Thankfully, I purchased AppleCare with my laptop, so I am still entitled to free repairs and replacements, but this replacement will take at least a week.

Not being able to run my computer for more than 20 minutes hit my productivity hard, but being without my only computer for a week would hit it even harder.

In the I.T. industry, we call this a single point of failure (SPOF), and it refers to any system or computer that is depended on, and doesn’t have any redundancies or alternatives available. In the event that it crashes or is broken, you would be rendered unable to do your job.

Local SPOFs

For the devices you own, you can do a quick audit for any SPOFs by pointing to any device plugged into a wall and ask yourself “if this stopped working, could I finish the work I need to get done today, this week, or however long as it takes to replace this item?”

If the answer is “no”, then you have identified a physical SPOF.

For example, at Rack5, we all work remotely, so devices that I would point at when I am at home are:

If my wireless router stopped working, I could easily pick up my bag and head to the coffee shop on the corner with free wifi, or the coworking space that I typically work out of. Sure, I need to get it replaced, but it won’t keep me from getting work done that day.

If my iPhone 6 dies, I still own my iPhone 5 that I use for product testing and I can easily swap SIM cards to get on with my day.

If my MacBook Pro dies… I… well… then I am totally shit out of luck! I can’t effectively or efficiently work on my business from my iPhone, and I don’t have any other computer to open up Xcode and test new versions of Key.

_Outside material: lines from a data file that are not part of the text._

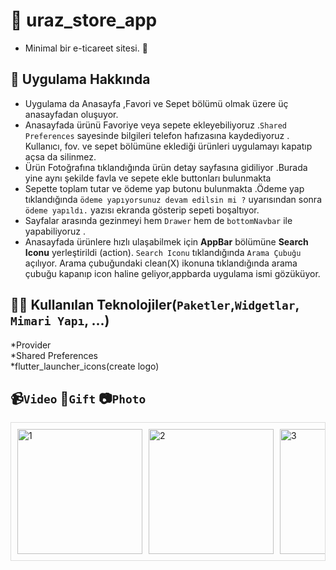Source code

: # 📱 uraz_store_app<br/>

* Minimal bir e-ticareet sitesi. :tada: <br/>


## 📑 Uygulama Hakkında <br/>

* Uygulama da Anasayfa ,Favori ve Sepet bölümü olmak üzere üç anasayfadan oluşuyor. <br/>
* Anasayfada ürünü Favoriye veya sepete ekleyebiliyoruz .`Shared Preferences` sayesinde bilgileri telefon hafızasına kaydediyoruz . Kullanıcı, fov. ve sepet bölümüne eklediği ürünleri uygulamayı kapatıp açsa da silinmez. <br/>
* Ürün Fotoğrafına tıklandığında ürün detay sayfasına gidiliyor .Burada yine aynı şekilde favla ve sepete ekle buttonları bulunmakta <br/>
* Sepette toplam tutar ve ödeme yap butonu bulunmakta .Ödeme yap tıklandığında `ödeme yapıyorsunuz devam edilsin mi ?` uyarısından sonra `ödeme yapıldı.` yazısı ekranda gösterip sepeti boşaltıyor. <br/>
* Sayfalar arasında gezinmeyi hem `Drawer` hem de `bottomNavbar` ile yapabiliyoruz .<br/>
* Anasayfada ürünlere hızlı ulaşabilmek için **AppBar** bölümüne **Search Iconu** yerleştirildi (action). `Search Iconu` tıklandığında `Arama Çubuğu` açılıyor. Arama çubuğundaki clean(X) ikonuna tıklandığında arama çubuğu kapanıp icon haline geliyor,appbarda uygulama ismi gözüküyor. <br/>


## 🧑‍💻 Kullanılan Teknolojiler(`Paketler`,`Widgetlar`, `Mimari Yapı`, ...) <br/>

*Provider <br/>
*Shared Preferences <br/>
*flutter_launcher_icons(create logo)<br/>

 ## 📹`Video` 🎁`Gift` 📷`Photo` <br/>
<div style="display: flex; overflow-x: auto; white-space: nowrap; padding: 10px; border: 1px solid #ddd;">
    <img src="https://github.com/user-attachments/assets/dab0a63b-a466-43fc-85f5-8d55982f7f9b" alt="1" style="width: 200px; height: auto; margin-right: 10px;">
    <img src="https://github.com/user-attachments/assets/1738ae95-bf84-4a9c-b79c-c5baf0f0d50c" alt="2" style="width: 200px; height: auto; margin-right: 10px;">
    <img src="https://github.com/user-attachments/assets/ab92999e-31cf-4e98-b40b-82ea1d6e008e" alt="3" style="width: 200px; height: auto; margin-right: 10px;">
    <img src="https://github.com/user-attachments/assets/4022a914-676f-4bcc-9392-10cc2dc70832" alt="4" style="width: 200px; height: auto; margin-right: 10px;">
    <img src="https://github.com/user-attachments/assets/8e07f04d-448e-4b5c-9184-f6157c7cfa66" alt="5" style="width: 200px; height: auto; margin-right: 10px;">
    <img src="https://github.com/user-attachments/assets/95347316-0685-4928-94b5-26373ffcd78c" alt="6" style="width: 200px; height: auto; margin-right: 10px;">
    <img src="https://github.com/user-attachments/assets/a0f0dd94-d783-4600-a06d-7f1181f83da4" alt="7" style="width: 200px; height: auto; margin-right: 10px;">
    <img src="https://github.com/user-attachments/assets/d9368fac-fcc8-475e-825e-d6bfe664a84f" alt="8" style="width: 200px; height: auto; margin-right: 10px;">
    <img src="https://github.com/user-attachments/assets/03617382-22c7-4b48-a870-d3b0181a165f" alt="9" style="width: 200px; height: auto; margin-right: 10px;">
    <img src="https://github.com/user-attachments/assets/d733f90f-5a76-4c35-ab73-fa670e47e9ba" alt="10" style="width: 200px; height: auto; margin-right: 10px;">
    <img src="https://github.com/user-attachments/assets/b3f4445d-5c9a-4852-b968-63b293530860" alt="11" style="width: 200px; height: auto; margin-right: 10px;">
</div>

Maybe if I worked for a larger company and we had a physical office building, I would easily be able to waltz over to the I.T. department and have it fixed or get a replacement in the same hour, but I don’t. This was my SPOF and I experienced first hand what a lack of a contingency plan does to my productivity.

Virtual SPOFs

If you work with a distributed team like we do, SPOFs exist outside of your physical presence as well. For us, it is the collection of online collaboration tools we use to move the business forward:

These companies are larger than us, and they have extra servers allocated for redundancy purposes and teams to make sure that their products are up 99.9% of the time. While it is unlikely that any of these tools will crash, I am still going to take time to create contingency plans if a service we rely on goes down.

Because my MacBook Pro is in for repairs, and I needed to fix my SPOF, I have now purchased a MacBook Air for personal use. Sure this will be my main computer for Netflix, email, and any other personal work, but it now serves as a backup computer for work in the event that my work computer needs repairs. All of my data is backed up using Time Machine for local backups and CrashPlan for online backups, so with the new computer I can pick up right where I left off.

Point to things in your workspace, make a list of tools you use online, and start making contingency plans for any SPOFs. When you experience a crash, you’ll be happy you thought ahead.